Moustapha Diakhaté n’est pas d’avis avec le préfet de Dakar qui interdit la manifestation du Collectif « Noo Lank » prévue cet après-midi à la Place de l’indépendance. Il ne cache pas pour autant sa colère.

Dans un post sur sa page Facebook, l’’ex–ministre conseiller s’en prend au préfet et à la Senelec. «Senelec et le Préfet Alioune Badara Sambe restent les seules menaces de troubles à l’ordre public, pas ÑOO BAÑ ni ÑOO LANK», martèle-t-il dans un post sur facebook intitulé «Alioune Badara Sambe le Préfet qui immole les libertés constitutionnelles».

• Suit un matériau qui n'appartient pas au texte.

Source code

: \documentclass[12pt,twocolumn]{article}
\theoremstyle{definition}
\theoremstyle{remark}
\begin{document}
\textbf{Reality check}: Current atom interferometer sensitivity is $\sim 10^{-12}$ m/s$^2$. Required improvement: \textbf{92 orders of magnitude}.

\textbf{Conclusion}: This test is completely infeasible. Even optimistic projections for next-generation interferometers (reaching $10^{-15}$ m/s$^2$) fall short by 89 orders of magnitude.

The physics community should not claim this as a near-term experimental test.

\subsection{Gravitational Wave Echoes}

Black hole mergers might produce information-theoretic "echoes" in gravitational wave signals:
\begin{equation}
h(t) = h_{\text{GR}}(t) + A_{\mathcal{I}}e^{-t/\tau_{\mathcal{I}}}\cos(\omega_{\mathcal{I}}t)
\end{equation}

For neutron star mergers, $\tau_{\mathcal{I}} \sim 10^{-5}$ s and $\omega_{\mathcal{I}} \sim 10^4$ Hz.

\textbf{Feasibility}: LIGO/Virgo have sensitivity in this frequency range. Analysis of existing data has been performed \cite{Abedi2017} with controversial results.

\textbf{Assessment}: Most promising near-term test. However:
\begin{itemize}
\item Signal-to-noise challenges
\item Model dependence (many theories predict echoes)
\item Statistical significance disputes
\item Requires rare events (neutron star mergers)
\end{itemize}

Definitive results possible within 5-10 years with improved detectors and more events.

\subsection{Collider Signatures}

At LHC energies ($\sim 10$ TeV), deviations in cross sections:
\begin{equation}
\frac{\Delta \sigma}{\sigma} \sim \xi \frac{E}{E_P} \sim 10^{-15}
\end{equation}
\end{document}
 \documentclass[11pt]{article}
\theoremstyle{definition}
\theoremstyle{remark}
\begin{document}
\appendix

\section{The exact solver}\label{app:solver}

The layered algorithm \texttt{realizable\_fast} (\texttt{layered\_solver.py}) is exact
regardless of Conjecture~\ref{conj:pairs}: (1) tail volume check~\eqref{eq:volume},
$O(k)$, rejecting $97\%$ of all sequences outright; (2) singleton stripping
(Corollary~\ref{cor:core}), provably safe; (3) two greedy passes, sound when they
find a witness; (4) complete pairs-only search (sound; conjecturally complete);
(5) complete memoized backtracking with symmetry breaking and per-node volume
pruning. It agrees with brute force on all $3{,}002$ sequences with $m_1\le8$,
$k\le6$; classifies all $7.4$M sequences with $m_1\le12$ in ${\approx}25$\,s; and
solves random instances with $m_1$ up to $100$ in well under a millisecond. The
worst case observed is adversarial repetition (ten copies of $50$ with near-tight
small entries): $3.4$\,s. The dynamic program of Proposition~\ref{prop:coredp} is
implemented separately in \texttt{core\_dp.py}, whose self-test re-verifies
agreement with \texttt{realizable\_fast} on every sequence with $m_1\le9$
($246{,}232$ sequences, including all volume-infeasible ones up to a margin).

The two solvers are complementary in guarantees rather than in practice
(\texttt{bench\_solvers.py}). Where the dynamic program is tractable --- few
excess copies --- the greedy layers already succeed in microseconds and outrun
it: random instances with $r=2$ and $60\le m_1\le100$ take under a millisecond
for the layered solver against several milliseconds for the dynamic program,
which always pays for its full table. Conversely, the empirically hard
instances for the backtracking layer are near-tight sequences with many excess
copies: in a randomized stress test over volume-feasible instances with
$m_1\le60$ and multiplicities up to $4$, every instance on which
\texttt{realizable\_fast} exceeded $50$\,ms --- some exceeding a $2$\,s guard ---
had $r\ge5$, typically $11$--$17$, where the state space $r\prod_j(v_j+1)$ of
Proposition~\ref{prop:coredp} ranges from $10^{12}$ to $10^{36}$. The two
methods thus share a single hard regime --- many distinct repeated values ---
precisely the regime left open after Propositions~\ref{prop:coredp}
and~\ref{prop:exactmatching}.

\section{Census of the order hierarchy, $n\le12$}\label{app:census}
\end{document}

«Le Préfet de Dakar considère comme un délit, un droit constitutionnel et les engagements internationaux du Sénégal en matière de libertés de rassemblement pacifique, en interdisant la manifestation de Ñoo lank contre la hausse du prix de l’électricité et pour la libération de Guy Marius Sagna et Cie», déclare dans la foulée Moustapha Diakhaté

Pour lui, «en évoquant les risques « d’infiltrations par des individus mal intentionnés », le Préfet Alioune Sambe invente nouvelle infraction : un délit imaginaire».

Qu’à cela ne tienne ! L’ancien député membre de la majorité présidentielle estime qu’aucun client «ne doit accepter de payer la facture de la mal gouvernance de SENELEC avec :128 millions francs de CFA de don aux chefs religieux, 491millions francs de CFA pour les cérémonies religieuses, 4 milliards francs de CFA de social, le non recouvrement des pertes non techniques évaluées à plusieurs dizaines de milliards francs de CFA, le recrutement massif de nouveaux agents en 3 ans, le doublement de la masse salariale en un temps record».

De l’avis de Moustapha Diakhaté, «es seules réponses que le gouvernement doit apporter à la colère sociale c’est : l’annulation de la hausse du prix de l’électricité et l’audit du gouffre à milliards qu’est devenue la Senelec».